## GOAL OF THE EXERCISE
Word for word, repeat all of the entries below.

DATA PROVIDED Start Marker

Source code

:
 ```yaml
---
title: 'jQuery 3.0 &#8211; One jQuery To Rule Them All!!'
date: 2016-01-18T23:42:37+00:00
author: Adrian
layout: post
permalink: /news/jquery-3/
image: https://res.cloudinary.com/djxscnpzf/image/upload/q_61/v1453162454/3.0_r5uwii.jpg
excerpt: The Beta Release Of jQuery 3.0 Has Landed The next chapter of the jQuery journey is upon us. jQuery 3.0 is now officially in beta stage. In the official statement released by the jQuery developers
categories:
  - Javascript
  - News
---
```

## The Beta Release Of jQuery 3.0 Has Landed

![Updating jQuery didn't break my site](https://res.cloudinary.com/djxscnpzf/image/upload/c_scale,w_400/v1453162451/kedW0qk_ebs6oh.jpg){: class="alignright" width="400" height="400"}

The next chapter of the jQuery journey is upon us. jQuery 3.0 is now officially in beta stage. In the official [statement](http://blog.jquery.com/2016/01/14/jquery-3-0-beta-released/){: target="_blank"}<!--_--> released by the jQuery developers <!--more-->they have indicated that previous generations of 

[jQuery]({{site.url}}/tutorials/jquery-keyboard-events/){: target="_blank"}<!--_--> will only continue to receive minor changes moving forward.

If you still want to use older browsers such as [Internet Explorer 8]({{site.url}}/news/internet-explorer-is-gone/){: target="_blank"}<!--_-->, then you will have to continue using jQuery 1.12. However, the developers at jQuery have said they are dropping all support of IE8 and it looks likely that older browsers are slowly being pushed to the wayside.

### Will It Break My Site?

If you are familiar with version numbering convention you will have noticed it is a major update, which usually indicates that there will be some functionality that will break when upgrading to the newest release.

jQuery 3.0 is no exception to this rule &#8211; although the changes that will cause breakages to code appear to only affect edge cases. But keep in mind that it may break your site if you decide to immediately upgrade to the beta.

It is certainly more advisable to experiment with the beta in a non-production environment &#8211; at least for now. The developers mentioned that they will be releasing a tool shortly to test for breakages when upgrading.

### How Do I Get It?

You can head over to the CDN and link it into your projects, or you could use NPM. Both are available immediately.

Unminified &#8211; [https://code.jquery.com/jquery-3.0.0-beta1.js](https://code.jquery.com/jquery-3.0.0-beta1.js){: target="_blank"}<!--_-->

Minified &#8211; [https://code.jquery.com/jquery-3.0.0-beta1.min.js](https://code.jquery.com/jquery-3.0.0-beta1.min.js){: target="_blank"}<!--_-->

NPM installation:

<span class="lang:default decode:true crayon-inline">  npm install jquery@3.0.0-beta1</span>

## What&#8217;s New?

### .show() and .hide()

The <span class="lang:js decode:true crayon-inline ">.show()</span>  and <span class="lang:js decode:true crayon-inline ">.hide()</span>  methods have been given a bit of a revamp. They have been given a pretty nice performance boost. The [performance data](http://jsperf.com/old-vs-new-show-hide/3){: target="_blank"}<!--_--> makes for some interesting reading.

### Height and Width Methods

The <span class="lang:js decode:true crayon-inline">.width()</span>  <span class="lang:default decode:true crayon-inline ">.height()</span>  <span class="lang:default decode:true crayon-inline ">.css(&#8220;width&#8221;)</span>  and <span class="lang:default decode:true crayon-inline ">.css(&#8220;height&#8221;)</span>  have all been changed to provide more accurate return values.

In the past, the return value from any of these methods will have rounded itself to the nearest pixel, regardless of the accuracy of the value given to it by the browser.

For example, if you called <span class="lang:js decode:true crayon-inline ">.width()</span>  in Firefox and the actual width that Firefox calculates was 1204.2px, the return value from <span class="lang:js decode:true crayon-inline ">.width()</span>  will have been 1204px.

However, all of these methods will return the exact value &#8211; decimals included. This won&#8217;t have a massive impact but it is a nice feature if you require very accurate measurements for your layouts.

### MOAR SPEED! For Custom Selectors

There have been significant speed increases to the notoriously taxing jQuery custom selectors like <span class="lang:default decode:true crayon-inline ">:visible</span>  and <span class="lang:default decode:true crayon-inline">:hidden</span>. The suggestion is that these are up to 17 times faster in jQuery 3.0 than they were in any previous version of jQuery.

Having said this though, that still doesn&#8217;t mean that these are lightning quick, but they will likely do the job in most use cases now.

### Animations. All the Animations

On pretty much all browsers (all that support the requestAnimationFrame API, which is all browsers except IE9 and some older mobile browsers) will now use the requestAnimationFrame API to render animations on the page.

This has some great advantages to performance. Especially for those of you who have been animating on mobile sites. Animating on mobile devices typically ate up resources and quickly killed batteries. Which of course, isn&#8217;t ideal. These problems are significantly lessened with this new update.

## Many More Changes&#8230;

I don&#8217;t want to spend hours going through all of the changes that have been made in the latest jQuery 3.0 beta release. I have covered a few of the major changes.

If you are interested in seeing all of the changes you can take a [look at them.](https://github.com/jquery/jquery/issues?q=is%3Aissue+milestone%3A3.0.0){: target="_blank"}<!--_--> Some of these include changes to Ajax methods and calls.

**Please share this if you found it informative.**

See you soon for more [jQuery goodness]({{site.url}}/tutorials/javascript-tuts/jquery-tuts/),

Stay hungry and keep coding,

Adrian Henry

DATA PROVIDED End Marker

## SOLUTION FOR THIS EXERCISE
Source code

:
 ```yaml
---
title: 'jQuery 3.0 &#8211; One jQuery To Rule Them All!!'
date: 2016-01-18T23:42:37+00:00
author: Adrian
layout: post
permalink: /news/jquery-3/
image: https://res.cloudinary.com/djxscnpzf/image/upload/q_61/v1453162454/3.0_r5uwii.jpg
excerpt: The Beta Release Of jQuery 3.0 Has Landed The next chapter of the jQuery journey is upon us. jQuery 3.0 is now officially in beta stage. In the official statement released by the jQuery developers
categories:
  - Javascript
  - News
---
```

## The Beta Release Of jQuery 3.0 Has Landed

![Updating jQuery didn't break my site](https://res.cloudinary.com/djxscnpzf/image/upload/c_scale,w_400/v1453162451/kedW0qk_ebs6oh.jpg){: class="alignright" width="400" height="400"}

The next chapter of the jQuery journey is upon us. jQuery 3.0 is now officially in beta stage. In the official [statement](http://blog.jquery.com/2016/01/14/jquery-3-0-beta-released/){: target="_blank"}<!--_--> released by the jQuery developers <!--more-->they have indicated that previous generations of 

[jQuery]({{site.url}}/tutorials/jquery-keyboard-events/){: target="_blank"}<!--_--> will only continue to receive minor changes moving forward.

If you still want to use older browsers such as [Internet Explorer 8]({{site.url}}/news/internet-explorer-is-gone/){: target="_blank"}<!--_-->, then you will have to continue using jQuery 1.12. However, the developers at jQuery have said they are dropping all support of IE8 and it looks likely that older browsers are slowly being pushed to the wayside.

### Will It Break My Site?

If you are familiar with version numbering convention you will have noticed it is a major update, which usually indicates that there will be some functionality that will break when upgrading to the newest release.

jQuery 3.0 is no exception to this rule &#8211; although the changes that will cause breakages to code appear to only affect edge cases. But keep in mind that it may break your site if you decide to immediately upgrade to the beta.

It is certainly more advisable to experiment with the beta in a non-production environment &#8211; at least for now. The developers mentioned that they will be releasing a tool shortly to test for breakages when upgrading.

### How Do I Get It?

You can head over to the CDN and link it into your projects, or you could use NPM. Both are available immediately.

Unminified &#8211; [https://code.jquery.com/jquery-3.0.0-beta1.js](https://code.jquery.com/jquery-3.0.0-beta1.js){: target="_blank"}<!--_-->

Minified &#8211; [https://code.jquery.com/jquery-3.0.0-beta1.min.js](https://code.jquery.com/jquery-3.0.0-beta1.min.js){: target="_blank"}<!--_-->

NPM installation:

<span class="lang:default decode:true crayon-inline">  npm install jquery@3.0.0-beta1</span>

## What&#8217;s New?

### .show() and .hide()

The <span class="lang:js decode:true crayon-inline ">.show()</span>  and <span class="lang:js decode:true crayon-inline ">.hide()</span>  methods have been given a bit of a revamp. They have been given a pretty nice performance boost. The [performance data](http://jsperf.com/old-vs-new-show-hide/3){: target="_blank"}<!--_--> makes for some interesting reading.

### Height and Width Methods

The <span class="lang:js decode:true crayon-inline">.width()</span>  <span class="lang:default decode:true crayon-inline ">.height()</span>  <span class="lang:default decode:true crayon-inline ">.css(&#8220;width&#8221;)</span>  and <span class="lang:default decode:true crayon-inline ">.css(&#8220;height&#8221;)</span>  have all been changed to provide more accurate return values.

In the past, the return value from any of these methods will have rounded itself to the nearest pixel, regardless of the accuracy of the value given to it by the browser.

For example, if you called <span class="lang:js decode:true crayon-inline ">.width()</span>  in Firefox and the actual width that Firefox calculates was 1204.2px, the return value from <span class="lang:js decode:true crayon-inline ">.width()</span>  will have been 1204px.

However, all of these methods will return the exact value &#8211; decimals included. This won&#8217;t have a massive impact but it is a nice feature if you require very accurate measurements for your layouts.

### MOAR SPEED! For Custom Selectors

There have been significant speed increases to the notoriously taxing jQuery custom selectors like <span class="lang:default decode:true crayon-inline ">:visible</span>  and <span class="lang:default decode:true crayon-inline">:hidden</span>. The suggestion is that these are up to 17 times faster in jQuery 3.0 than they were in any previous version of jQuery.

Having said this though, that still doesn&#8217;t mean that these are lightning quick, but they will likely do the job in most use cases now.

### Animations. All the Animations

On pretty much all browsers (all that support the requestAnimationFrame API, which is all browsers except IE9 and some older mobile browsers) will now use the requestAnimationFrame API to render animations on the page.

This has some great advantages to performance. Especially for those of you who have been animating on mobile sites. Animating on mobile devices typically ate up resources and quickly killed batteries. Which of course, isn&#8217;t ideal. These problems are significantly lessened with this new update.

## Many More Changes&#8230;

I don&#8217;t want to spend hours going through all of the changes that have been made in the latest jQuery 3.0 beta release. I have covered a few of the major changes.

If you are interested in seeing all of the changes you can take a [look at them.](https://github.com/jquery/jquery/issues?q=is%3Aissue+milestone%3A3.0.0){: target="_blank"}<!--_--> Some of these include changes to Ajax methods and calls.

**Please share this if you found it informative.**

See you soon for more [jQuery goodness]({{site.url}}/tutorials/javascript-tuts/jquery-tuts/),

Stay hungry and keep coding,

Adrian Henry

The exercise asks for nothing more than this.